Differenze di complessità nelle capacità manageriali
Dalle interviste dirette è emerso che, nelle imprese di minor dimensioni, le dinamiche sono meno complesse e più complesse insieme: meno complesse, perché i temi affrontati possono essere più circoscritti, quindi la competenza tecnica specifica deve essere sì profonda, ma meno ampia rispetto a quella necessaria nella grande impresa; più complesse perché un manager funzionale deve essere in grado di comprendere il linguaggio delle altre funzioni per interagire efficacemente con i relativi responsabili.
Inoltre, nelle grandi imprese le competenze tecniche sono spesso presidiate senza entrare troppo nel dettaglio, gestendole più ad alto livello, mentre ai manager di pmi è richiesto di entrare più nel dettaglio. Quanto alle competenze relazionali, queste diventano sempre più importanti crescendo nella scala gerarchica.
Anche i manager di funzione, infatti, devono gestire persone, che sono il proprio team, sia esso prettamente operativo, nella produzione ad esempio, o nella ricerca e sviluppo, oppure in ambito amministrativo. A maggior ragione, passando a un ruolo di project/program manager e/o di top manager, la capacità di leadership diventa di importanza cruciale e la complessità delle relazioni massima.

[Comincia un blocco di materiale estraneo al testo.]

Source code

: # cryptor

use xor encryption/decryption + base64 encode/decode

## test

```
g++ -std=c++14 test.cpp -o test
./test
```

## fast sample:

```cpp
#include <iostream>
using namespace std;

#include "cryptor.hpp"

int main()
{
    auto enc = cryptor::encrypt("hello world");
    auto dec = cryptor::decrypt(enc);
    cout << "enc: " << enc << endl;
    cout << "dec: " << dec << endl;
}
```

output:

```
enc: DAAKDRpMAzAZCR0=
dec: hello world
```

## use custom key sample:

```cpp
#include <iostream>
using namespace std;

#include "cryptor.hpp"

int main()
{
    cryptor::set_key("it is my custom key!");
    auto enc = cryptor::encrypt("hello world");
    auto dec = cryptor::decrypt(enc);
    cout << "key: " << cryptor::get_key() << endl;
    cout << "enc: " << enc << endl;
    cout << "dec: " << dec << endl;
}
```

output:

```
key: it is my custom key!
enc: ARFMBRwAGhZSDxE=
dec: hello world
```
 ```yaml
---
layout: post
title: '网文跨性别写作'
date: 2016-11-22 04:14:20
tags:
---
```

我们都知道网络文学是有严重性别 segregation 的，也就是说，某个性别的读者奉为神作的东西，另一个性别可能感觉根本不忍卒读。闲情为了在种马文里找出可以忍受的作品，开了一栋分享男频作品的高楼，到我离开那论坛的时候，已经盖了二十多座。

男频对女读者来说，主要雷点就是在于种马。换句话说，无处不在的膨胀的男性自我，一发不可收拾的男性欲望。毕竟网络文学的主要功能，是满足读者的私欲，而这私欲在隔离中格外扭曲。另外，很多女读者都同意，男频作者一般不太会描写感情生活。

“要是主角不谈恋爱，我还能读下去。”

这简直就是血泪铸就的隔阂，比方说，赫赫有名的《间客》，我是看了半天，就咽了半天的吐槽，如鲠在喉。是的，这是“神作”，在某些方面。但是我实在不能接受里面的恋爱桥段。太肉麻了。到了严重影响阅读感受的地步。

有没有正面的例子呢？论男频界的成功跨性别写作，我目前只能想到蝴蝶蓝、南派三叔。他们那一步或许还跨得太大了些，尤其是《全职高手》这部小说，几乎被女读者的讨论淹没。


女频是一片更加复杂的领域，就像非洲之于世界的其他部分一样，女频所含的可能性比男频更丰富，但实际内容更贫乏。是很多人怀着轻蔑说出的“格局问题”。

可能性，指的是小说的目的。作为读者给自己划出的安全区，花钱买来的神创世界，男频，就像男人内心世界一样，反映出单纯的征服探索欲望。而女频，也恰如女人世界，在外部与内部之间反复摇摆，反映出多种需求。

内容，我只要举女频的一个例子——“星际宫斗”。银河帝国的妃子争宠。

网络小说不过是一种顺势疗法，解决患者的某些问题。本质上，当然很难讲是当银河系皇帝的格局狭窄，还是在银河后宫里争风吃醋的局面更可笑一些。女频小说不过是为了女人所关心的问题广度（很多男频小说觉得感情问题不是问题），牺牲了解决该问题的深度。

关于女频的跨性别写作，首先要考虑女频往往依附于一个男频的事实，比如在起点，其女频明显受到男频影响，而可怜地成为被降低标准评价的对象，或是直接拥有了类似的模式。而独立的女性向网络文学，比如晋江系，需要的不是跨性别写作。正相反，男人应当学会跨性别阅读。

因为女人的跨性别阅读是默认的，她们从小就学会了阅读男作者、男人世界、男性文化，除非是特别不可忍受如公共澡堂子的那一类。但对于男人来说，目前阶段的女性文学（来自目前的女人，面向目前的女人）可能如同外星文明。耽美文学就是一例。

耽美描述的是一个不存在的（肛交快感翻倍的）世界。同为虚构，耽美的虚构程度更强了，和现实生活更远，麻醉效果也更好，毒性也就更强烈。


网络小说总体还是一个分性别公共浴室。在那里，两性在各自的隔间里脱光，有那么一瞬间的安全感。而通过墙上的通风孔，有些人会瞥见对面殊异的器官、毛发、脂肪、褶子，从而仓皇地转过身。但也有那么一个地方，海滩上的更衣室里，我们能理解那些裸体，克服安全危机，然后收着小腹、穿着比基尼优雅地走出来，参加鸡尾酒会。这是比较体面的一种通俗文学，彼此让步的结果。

Ancora una volta, per i manager di pmi il contesto è meno complesso e più complesso insieme. Meno complesso perché l’insieme di relazioni è più contenuto, sia interno sia esterno, ma è più complesso perché vengono a crearsi rapporti più intimi e informali da gestire in caso di conflitto.
Per questo un manager di pmi deve prestare particolare attenzione alle relazioni, dimostrando doti di ottimismo, empatia e umiltà ed evitando di pensare che le problematiche o le possibilità di errori si riducano con la diminuzione della dimensione aziendale. Infine, riguardo alle abilità cognitive, oggi serve a tutti una grande versatilità e forse ancor di più nell’approccio ai problemi delle pmi.
Mobilità tra grande e piccola impresa
Secondo gli intervistati, sarebbe più frequente il passaggio di un manager dalla grande alla piccola e media impresa, che non viceversa, perché vi troverebbe più soddisfazione con un contributo diretto.
In tal caso, i manager arrivano più preparati sui metodi di lavoro e sulle procedure, ma devono riuscire a calibrarli su una taglia più piccola, impegnandosi di più in prima persona e affrontando anche compiti più operativi. Potrà trovarsi a gestire anche attività che non sono a tutti gli effetti di propria diretta competenza, in una logica più multitasking e interfunzionale, affrontando le tematiche tecniche con un approccio più di dettaglio.
Il passaggio inverso, invece, dalla piccola alla grande impresa, comporta una riduzione di responsabilità a parità di ruolo e, al tempo stesso, una maggior complessità da monitorare e una maggiore visibilità sul mercato, con il rischio che anche dei minimi errori di comunicazione o incidenti di etica del business possano minarne la credibilità. Un manager proveniente da una pmi potrà anche avere difficoltà ad allinearsi con le funzioni trasversali tipiche di uno schema organizzativo di tipo matriciale, in cui emerge la necessità di gestire processi più complessi, catene decisionali più lunghe e una divisione più netta dei diversi ruoli aziendali.